Yves Stox Senior Legal Counsel chez Partena Professional

Les travailleurs réclament de l’autonomie. Si cette autonomie diminue, leur satisfaction décroît. Les clients s’attendent à bénéficier d’un service flexible. Résultat : les entreprises doivent opérer dans un environnement dynamique et imprévisible. Mais comment y faire face ? Une chose est sûre, l’entreprise qui ne parvient pas à répondre aux attentes des clients et des travailleurs décevra également les actionnaires…

Quoi qu’il en soit, le droit du travail belge n’aide pas les entreprises. L’écart entre les clients et les employés devient intenable. Concilier flexibilité et autonomie avec la compliance s’avère extrêmement difficile. La solution à long terme est de plus en plus sous pression.

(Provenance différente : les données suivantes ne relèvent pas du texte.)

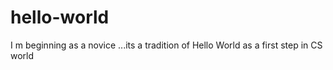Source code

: # hello-world
I m beginning as a novice ...its a tradition of Hello World as a first step in CS world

Deux mesures gouvernementales promettent une amélioration: les 100 heures supplémentaires volontaires et l’horaire de travail dynamique. Vous n’en avez pas encore beaucoup entendu parler, mais ce sont les deux idées les plus puissantes issues du projet de loi “travail faisable et maniable”. Voici pourquoi.

100 heures supplémentaires volontaires

Chaque année, un travailleur peut prester 100 heures supplémentaires volontaires. L’employeur et le travailleur doivent se mettre d’accord. Cet accord reste valable 6 mois. Inutile de prévoir une durée de validité plus longue. Pas besoin du consentement de l’inspection sociale ou de l’organisation syndicale. Sans justification sur le comment ni le pourquoi.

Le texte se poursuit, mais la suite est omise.